Pool boiling performance enhancement using a scalable thermally sprayed porous copper coating

Abstract

Modified surfaces have gained significant attention from researchers for enhancing boiling performance, offering significant advantages such as effective thermal management and increased efficiency in power generation. However, large-scale and robust enhanced surfaces are still rare. In this study, a cost-effective and scalable coating technique, i.e., thermal plasma spray, is proposed for developing porous copper coatings to simultaneously enhance both critical heat flux (CHF) and heat transfer coefficient (HTC) in boiling.
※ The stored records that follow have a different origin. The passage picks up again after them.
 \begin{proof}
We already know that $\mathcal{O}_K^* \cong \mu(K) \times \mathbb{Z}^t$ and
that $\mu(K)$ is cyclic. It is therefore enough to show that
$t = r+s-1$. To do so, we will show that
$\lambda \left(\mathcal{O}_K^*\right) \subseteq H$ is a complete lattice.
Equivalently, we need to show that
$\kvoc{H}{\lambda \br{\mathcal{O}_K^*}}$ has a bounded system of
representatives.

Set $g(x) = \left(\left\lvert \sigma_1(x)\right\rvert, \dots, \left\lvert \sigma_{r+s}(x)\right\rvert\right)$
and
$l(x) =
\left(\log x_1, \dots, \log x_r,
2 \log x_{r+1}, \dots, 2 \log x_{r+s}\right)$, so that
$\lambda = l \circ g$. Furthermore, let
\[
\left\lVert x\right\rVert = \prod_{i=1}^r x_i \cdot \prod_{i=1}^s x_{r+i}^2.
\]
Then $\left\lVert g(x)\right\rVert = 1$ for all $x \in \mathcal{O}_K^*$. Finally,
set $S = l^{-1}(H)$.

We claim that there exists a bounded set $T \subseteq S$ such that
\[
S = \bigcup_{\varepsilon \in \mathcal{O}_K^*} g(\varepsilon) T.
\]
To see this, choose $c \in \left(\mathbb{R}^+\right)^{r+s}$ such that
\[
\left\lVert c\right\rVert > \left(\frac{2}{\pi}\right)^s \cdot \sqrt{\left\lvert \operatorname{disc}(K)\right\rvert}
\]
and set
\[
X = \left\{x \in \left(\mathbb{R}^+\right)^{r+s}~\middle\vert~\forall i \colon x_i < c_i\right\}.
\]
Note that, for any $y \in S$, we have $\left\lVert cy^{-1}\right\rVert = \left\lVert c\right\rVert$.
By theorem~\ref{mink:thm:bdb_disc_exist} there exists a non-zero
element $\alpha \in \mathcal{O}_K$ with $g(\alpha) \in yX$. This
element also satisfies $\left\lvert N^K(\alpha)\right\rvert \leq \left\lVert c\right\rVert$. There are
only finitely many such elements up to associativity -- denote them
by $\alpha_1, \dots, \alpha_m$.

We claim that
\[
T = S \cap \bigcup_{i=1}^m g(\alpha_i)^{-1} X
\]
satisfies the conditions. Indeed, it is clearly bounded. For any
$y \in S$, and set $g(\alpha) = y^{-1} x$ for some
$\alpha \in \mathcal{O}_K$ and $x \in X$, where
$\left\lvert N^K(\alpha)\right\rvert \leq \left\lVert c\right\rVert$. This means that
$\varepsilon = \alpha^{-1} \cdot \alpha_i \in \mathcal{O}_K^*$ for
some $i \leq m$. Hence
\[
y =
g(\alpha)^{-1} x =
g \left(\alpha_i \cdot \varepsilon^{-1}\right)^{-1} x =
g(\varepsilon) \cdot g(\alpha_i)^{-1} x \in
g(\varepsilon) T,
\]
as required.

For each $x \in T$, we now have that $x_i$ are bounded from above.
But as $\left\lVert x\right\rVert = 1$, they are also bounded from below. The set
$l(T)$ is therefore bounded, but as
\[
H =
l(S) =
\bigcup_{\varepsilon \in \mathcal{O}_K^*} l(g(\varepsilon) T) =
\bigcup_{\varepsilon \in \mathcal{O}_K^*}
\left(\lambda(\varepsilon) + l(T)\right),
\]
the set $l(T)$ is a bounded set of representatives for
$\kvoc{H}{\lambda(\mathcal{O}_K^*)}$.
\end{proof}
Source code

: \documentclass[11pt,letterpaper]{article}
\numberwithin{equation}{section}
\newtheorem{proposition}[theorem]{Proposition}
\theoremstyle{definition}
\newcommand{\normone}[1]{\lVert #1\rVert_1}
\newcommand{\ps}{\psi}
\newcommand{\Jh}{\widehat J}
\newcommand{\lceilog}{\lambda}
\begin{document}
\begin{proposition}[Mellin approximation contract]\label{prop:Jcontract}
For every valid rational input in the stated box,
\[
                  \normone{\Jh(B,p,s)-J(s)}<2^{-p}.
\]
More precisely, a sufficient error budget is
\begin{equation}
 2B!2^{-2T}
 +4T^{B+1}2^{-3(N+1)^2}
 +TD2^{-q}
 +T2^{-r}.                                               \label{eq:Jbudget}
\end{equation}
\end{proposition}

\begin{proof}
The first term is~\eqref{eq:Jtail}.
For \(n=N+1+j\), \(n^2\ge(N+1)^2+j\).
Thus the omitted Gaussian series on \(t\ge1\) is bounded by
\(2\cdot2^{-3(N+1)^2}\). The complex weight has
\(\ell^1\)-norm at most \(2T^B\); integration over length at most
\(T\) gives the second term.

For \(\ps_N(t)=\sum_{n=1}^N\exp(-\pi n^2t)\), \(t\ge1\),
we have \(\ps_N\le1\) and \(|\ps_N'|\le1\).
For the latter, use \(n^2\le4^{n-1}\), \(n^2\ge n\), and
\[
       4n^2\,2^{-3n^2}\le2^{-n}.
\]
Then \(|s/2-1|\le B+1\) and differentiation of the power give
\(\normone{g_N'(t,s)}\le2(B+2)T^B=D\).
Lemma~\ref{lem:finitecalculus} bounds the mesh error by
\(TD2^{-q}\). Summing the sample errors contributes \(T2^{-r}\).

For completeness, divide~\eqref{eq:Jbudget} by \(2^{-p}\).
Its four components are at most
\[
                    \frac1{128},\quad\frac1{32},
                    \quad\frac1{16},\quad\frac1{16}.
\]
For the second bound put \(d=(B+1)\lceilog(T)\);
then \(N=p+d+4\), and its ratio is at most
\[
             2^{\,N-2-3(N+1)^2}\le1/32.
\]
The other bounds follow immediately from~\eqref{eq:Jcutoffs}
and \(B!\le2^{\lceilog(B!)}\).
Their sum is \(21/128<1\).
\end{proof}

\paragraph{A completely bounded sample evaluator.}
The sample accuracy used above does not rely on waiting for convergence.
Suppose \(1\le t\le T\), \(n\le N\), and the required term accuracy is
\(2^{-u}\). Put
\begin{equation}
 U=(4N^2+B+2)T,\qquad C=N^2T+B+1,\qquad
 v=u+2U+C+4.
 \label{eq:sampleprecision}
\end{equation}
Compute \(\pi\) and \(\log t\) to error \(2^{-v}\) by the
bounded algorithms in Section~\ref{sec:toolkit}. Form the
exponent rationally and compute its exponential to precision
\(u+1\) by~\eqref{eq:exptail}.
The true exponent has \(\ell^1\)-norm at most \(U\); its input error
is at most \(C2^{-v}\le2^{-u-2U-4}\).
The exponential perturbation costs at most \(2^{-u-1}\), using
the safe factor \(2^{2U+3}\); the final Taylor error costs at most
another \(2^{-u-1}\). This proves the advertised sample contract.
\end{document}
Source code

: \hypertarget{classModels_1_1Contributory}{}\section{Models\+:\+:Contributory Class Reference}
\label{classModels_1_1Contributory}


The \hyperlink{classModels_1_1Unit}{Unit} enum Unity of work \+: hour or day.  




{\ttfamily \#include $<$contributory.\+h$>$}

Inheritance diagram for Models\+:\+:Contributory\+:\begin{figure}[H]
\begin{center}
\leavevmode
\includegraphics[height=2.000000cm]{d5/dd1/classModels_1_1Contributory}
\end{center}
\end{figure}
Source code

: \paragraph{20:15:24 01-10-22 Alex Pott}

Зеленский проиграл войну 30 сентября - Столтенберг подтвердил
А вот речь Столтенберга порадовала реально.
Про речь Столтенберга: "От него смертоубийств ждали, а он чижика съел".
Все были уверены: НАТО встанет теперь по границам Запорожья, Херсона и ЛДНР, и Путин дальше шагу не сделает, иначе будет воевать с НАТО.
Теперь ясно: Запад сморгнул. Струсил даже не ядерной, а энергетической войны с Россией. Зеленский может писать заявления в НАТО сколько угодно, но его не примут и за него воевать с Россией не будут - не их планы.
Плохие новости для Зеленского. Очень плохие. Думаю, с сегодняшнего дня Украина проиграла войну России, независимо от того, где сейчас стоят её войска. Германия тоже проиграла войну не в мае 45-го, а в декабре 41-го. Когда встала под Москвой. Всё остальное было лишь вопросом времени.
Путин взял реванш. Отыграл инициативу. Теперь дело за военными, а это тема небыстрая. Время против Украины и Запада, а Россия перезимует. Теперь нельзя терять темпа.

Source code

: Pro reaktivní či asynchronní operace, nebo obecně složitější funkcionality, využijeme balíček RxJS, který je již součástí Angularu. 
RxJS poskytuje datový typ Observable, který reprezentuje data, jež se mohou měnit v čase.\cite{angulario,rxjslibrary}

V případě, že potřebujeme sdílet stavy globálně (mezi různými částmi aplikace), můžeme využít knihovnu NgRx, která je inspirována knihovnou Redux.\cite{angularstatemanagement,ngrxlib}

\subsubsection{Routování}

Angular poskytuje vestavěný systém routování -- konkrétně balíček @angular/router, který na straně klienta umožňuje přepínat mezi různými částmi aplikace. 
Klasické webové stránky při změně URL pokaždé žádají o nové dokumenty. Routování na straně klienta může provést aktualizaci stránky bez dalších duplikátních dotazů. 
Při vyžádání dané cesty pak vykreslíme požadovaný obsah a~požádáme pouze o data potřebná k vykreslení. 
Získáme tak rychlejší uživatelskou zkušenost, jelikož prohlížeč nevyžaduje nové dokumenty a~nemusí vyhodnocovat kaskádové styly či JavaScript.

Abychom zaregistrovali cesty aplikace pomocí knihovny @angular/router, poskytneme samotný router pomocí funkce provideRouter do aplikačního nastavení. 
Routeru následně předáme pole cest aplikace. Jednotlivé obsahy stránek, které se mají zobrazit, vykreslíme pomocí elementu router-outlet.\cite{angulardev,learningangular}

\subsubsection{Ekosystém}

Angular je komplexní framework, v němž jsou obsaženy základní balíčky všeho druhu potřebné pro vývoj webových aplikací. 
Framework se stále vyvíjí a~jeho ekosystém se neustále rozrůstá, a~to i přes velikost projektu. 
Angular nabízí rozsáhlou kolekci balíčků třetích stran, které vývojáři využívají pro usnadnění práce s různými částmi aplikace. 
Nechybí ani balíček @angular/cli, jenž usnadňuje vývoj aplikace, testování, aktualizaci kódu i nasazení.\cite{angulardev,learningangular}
The pool boiling heat transfer characteristics of the coated surfaces with de-ionized water at the atmospheric pressure are presented. The study mainly focusses on the influence of surface characteristic parameters on the heat transfer performance. The detailed surface properties of the newly developed surfaces are characterized using the field emission scanning electron microscopy, X-ray diffraction and optical profilometry. The porosity and roughness of the coatings are tuned using different percentage of sacrificial material in the coating feedstock powder. The wettability and wicking properties of the coated surfaces are also characterized and their effect on the heat transfer is discussed in detail. The pool boiling phenomenon is captured using high-speed imaging and the corresponding bubble dynamics is discussed. It has been observed that the coated surfaces provide superior heat transfer performance than the uncoated surface. The best-performing coated surface exhibits a HTC of 290.3 kW/m²K and a CHF of 2700.3 kW/m², representing enhancements of 5.1 times in HTC and 2.3 times in CHF than the uncoated surface. The enhancement ratio of CHF on coated surfaces demonstrates a linear relationship with the nondimensional wicking number (Wi). Hence, the surface wickability plays an important role in enhancing the CHF.